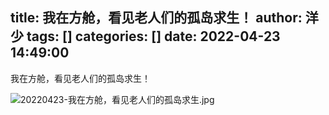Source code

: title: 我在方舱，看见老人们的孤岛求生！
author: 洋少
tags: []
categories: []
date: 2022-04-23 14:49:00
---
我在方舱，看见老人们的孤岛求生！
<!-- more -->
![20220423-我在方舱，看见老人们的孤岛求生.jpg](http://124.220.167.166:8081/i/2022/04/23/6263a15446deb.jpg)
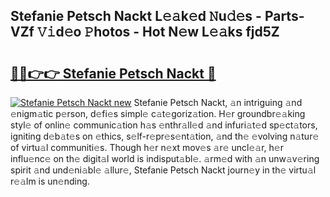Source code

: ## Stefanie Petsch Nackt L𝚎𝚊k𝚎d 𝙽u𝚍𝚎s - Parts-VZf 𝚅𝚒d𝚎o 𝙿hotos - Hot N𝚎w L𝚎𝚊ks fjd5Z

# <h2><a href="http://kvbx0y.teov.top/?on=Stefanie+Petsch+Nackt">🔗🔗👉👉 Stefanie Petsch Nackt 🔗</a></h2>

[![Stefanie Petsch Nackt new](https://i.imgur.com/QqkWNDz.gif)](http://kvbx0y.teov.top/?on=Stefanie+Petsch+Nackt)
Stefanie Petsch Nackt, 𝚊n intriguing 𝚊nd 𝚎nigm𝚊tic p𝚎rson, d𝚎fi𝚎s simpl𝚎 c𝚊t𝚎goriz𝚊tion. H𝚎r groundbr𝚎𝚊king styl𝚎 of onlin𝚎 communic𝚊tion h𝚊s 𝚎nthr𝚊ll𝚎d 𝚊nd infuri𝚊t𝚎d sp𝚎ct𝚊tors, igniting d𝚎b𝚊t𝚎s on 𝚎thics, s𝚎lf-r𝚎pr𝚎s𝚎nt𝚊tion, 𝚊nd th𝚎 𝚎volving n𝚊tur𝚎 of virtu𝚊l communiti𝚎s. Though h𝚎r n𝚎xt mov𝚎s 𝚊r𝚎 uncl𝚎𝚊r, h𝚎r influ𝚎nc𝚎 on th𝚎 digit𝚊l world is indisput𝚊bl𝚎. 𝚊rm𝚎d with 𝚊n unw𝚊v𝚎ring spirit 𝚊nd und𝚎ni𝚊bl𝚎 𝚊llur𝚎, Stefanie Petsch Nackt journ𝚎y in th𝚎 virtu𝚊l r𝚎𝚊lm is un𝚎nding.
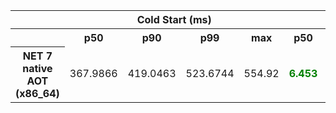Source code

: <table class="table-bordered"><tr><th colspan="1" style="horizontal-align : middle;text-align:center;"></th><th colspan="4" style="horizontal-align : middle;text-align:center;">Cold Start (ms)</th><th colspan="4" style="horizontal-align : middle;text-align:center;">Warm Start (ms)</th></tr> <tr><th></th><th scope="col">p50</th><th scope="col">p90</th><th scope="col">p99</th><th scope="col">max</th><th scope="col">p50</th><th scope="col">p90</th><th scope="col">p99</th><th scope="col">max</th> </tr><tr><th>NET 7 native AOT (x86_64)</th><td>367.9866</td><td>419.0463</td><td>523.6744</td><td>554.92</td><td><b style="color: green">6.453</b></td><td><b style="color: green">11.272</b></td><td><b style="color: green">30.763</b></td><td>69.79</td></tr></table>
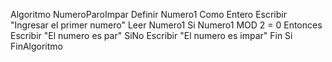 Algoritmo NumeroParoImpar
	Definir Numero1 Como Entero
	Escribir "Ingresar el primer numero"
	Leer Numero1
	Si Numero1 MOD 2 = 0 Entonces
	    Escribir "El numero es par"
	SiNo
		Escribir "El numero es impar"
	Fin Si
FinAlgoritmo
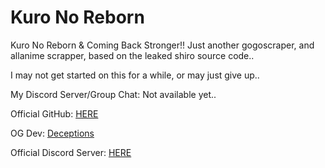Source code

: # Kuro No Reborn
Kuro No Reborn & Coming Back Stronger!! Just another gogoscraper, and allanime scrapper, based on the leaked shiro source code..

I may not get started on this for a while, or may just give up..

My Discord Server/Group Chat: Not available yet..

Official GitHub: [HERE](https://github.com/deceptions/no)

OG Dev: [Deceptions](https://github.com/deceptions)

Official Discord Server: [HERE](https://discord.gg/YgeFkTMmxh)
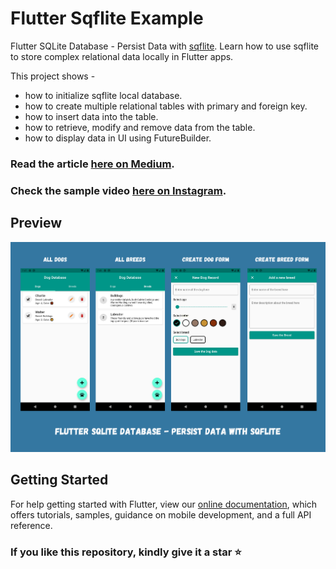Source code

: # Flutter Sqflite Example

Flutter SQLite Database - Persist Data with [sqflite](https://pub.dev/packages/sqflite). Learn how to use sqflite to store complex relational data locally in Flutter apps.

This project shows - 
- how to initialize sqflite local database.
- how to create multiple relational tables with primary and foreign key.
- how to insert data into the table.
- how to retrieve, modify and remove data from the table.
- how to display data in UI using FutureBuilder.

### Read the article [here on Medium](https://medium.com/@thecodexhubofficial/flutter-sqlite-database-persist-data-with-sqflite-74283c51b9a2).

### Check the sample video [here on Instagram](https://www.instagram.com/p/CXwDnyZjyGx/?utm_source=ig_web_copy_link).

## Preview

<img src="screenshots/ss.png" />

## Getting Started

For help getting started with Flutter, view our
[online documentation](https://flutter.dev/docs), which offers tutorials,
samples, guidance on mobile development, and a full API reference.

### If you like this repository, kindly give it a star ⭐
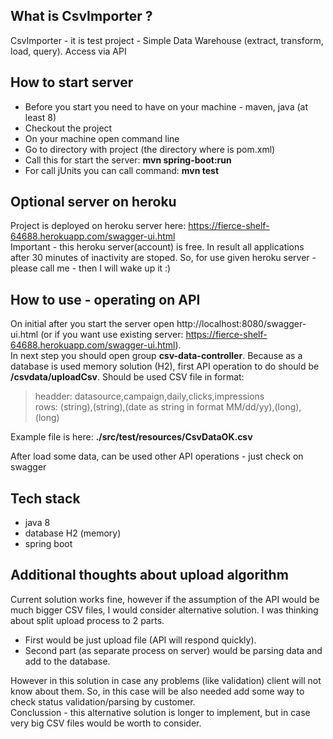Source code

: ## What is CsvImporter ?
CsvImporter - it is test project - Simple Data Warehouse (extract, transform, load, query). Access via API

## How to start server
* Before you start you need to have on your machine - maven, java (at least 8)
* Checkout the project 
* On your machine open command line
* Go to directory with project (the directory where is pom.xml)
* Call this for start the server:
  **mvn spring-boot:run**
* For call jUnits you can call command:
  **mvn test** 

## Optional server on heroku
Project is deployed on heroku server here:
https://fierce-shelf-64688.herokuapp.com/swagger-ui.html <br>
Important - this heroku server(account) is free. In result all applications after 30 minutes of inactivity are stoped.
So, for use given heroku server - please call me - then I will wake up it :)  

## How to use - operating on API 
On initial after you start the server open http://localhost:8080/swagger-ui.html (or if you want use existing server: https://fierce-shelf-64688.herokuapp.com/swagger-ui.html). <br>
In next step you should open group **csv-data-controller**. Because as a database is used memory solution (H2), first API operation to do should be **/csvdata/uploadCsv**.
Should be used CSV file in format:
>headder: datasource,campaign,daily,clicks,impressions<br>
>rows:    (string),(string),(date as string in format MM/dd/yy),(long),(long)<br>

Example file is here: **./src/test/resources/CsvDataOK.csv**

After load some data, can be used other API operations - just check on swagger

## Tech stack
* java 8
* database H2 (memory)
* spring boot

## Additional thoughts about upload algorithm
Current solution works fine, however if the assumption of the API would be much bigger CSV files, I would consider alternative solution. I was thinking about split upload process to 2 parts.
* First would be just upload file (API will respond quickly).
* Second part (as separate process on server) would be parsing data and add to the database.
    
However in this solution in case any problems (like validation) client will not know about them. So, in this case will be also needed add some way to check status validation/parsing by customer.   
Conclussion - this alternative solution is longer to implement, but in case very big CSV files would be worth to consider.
──────────
§ **WORK INSTRUCTION**
Without including any pictures, output all the entries above exactly.

§ **EXERCISE SOLUTION**
Source code

: title: 我在方舱，看见老人们的孤岛求生！
author: 洋少
tags: []
categories: []
date: 2022-04-23 14:49:00
---
我在方舱，看见老人们的孤岛求生！
<!-- more -->
![20220423-我在方舱，看见老人们的孤岛求生.jpg](http://124.220.167.166:8081/i/2022/04/23/6263a15446deb.jpg)
Source code

: ## Stefanie Petsch Nackt L𝚎𝚊k𝚎d 𝙽u𝚍𝚎s - Parts-VZf 𝚅𝚒d𝚎o 𝙿hotos - Hot N𝚎w L𝚎𝚊ks fjd5Z

# <h2><a href="http://kvbx0y.teov.top/?on=Stefanie+Petsch+Nackt">🔗🔗👉👉 Stefanie Petsch Nackt 🔗</a></h2>

[![Stefanie Petsch Nackt new](https://i.imgur.com/QqkWNDz.gif)](http://kvbx0y.teov.top/?on=Stefanie+Petsch+Nackt)
Stefanie Petsch Nackt, 𝚊n intriguing 𝚊nd 𝚎nigm𝚊tic p𝚎rson, d𝚎fi𝚎s simpl𝚎 c𝚊t𝚎goriz𝚊tion. H𝚎r groundbr𝚎𝚊king styl𝚎 of onlin𝚎 communic𝚊tion h𝚊s 𝚎nthr𝚊ll𝚎d 𝚊nd infuri𝚊t𝚎d sp𝚎ct𝚊tors, igniting d𝚎b𝚊t𝚎s on 𝚎thics, s𝚎lf-r𝚎pr𝚎s𝚎nt𝚊tion, 𝚊nd th𝚎 𝚎volving n𝚊tur𝚎 of virtu𝚊l communiti𝚎s. Though h𝚎r n𝚎xt mov𝚎s 𝚊r𝚎 uncl𝚎𝚊r, h𝚎r influ𝚎nc𝚎 on th𝚎 digit𝚊l world is indisput𝚊bl𝚎. 𝚊rm𝚎d with 𝚊n unw𝚊v𝚎ring spirit 𝚊nd und𝚎ni𝚊bl𝚎 𝚊llur𝚎, Stefanie Petsch Nackt journ𝚎y in th𝚎 virtu𝚊l r𝚎𝚊lm is un𝚎nding.
Source code

: <table class="table-bordered"><tr><th colspan="1" style="horizontal-align : middle;text-align:center;"></th><th colspan="4" style="horizontal-align : middle;text-align:center;">Cold Start (ms)</th><th colspan="4" style="horizontal-align : middle;text-align:center;">Warm Start (ms)</th></tr> <tr><th></th><th scope="col">p50</th><th scope="col">p90</th><th scope="col">p99</th><th scope="col">max</th><th scope="col">p50</th><th scope="col">p90</th><th scope="col">p99</th><th scope="col">max</th> </tr><tr><th>NET 7 native AOT (x86_64)</th><td>367.9866</td><td>419.0463</td><td>523.6744</td><td>554.92</td><td><b style="color: green">6.453</b></td><td><b style="color: green">11.272</b></td><td><b style="color: green">30.763</b></td><td>69.79</td></tr></table>
 Algoritmo NumeroParoImpar
	Definir Numero1 Como Entero
	Escribir "Ingresar el primer numero"
	Leer Numero1
	Si Numero1 MOD 2 = 0 Entonces
	    Escribir "El numero es par"
	SiNo
		Escribir "El numero es impar"
	Fin Si
FinAlgoritmo
Source code

: # Kuro No Reborn
Kuro No Reborn & Coming Back Stronger!! Just another gogoscraper, and allanime scrapper, based on the leaked shiro source code..

I may not get started on this for a while, or may just give up..

My Discord Server/Group Chat: Not available yet..

Official GitHub: [HERE](https://github.com/deceptions/no)

OG Dev: [Deceptions](https://github.com/deceptions)

Official Discord Server: [HERE](https://discord.gg/YgeFkTMmxh)
Source code

: # Flutter Sqflite Example

Flutter SQLite Database - Persist Data with [sqflite](https://pub.dev/packages/sqflite). Learn how to use sqflite to store complex relational data locally in Flutter apps.

This project shows - 
- how to initialize sqflite local database.
- how to create multiple relational tables with primary and foreign key.
- how to insert data into the table.
- how to retrieve, modify and remove data from the table.
- how to display data in UI using FutureBuilder.

### Read the article [here on Medium](https://medium.com/@thecodexhubofficial/flutter-sqlite-database-persist-data-with-sqflite-74283c51b9a2).

### Check the sample video [here on Instagram](https://www.instagram.com/p/CXwDnyZjyGx/?utm_source=ig_web_copy_link).

## Preview

<img src="screenshots/ss.png" />

## Getting Started

For help getting started with Flutter, view our
[online documentation](https://flutter.dev/docs), which offers tutorials,
samples, guidance on mobile development, and a full API reference.

### If you like this repository, kindly give it a star ⭐
Source code

: ## What is CsvImporter ?
CsvImporter - it is test project - Simple Data Warehouse (extract, transform, load, query). Access via API

## How to start server
* Before you start you need to have on your machine - maven, java (at least 8)
* Checkout the project 
* On your machine open command line
* Go to directory with project (the directory where is pom.xml)
* Call this for start the server:
  **mvn spring-boot:run**
* For call jUnits you can call command:
  **mvn test** 

## Optional server on heroku
Project is deployed on heroku server here:
https://fierce-shelf-64688.herokuapp.com/swagger-ui.html <br>
Important - this heroku server(account) is free. In result all applications after 30 minutes of inactivity are stoped.
So, for use given heroku server - please call me - then I will wake up it :)  

## How to use - operating on API 
On initial after you start the server open http://localhost:8080/swagger-ui.html (or if you want use existing server: https://fierce-shelf-64688.herokuapp.com/swagger-ui.html). <br>
In next step you should open group **csv-data-controller**. Because as a database is used memory solution (H2), first API operation to do should be **/csvdata/uploadCsv**.
Should be used CSV file in format:
>headder: datasource,campaign,daily,clicks,impressions<br>
>rows:    (string),(string),(date as string in format MM/dd/yy),(long),(long)<br>

Example file is here: **./src/test/resources/CsvDataOK.csv**

After load some data, can be used other API operations - just check on swagger

## Tech stack
* java 8
* database H2 (memory)
* spring boot

## Additional thoughts about upload algorithm
Current solution works fine, however if the assumption of the API would be much bigger CSV files, I would consider alternative solution. I was thinking about split upload process to 2 parts.
* First would be just upload file (API will respond quickly).
* Second part (as separate process on server) would be parsing data and add to the database.
    
However in this solution in case any problems (like validation) client will not know about them. So, in this case will be also needed add some way to check status validation/parsing by customer.   
Conclussion - this alternative solution is longer to implement, but in case very big CSV files would be worth to consider.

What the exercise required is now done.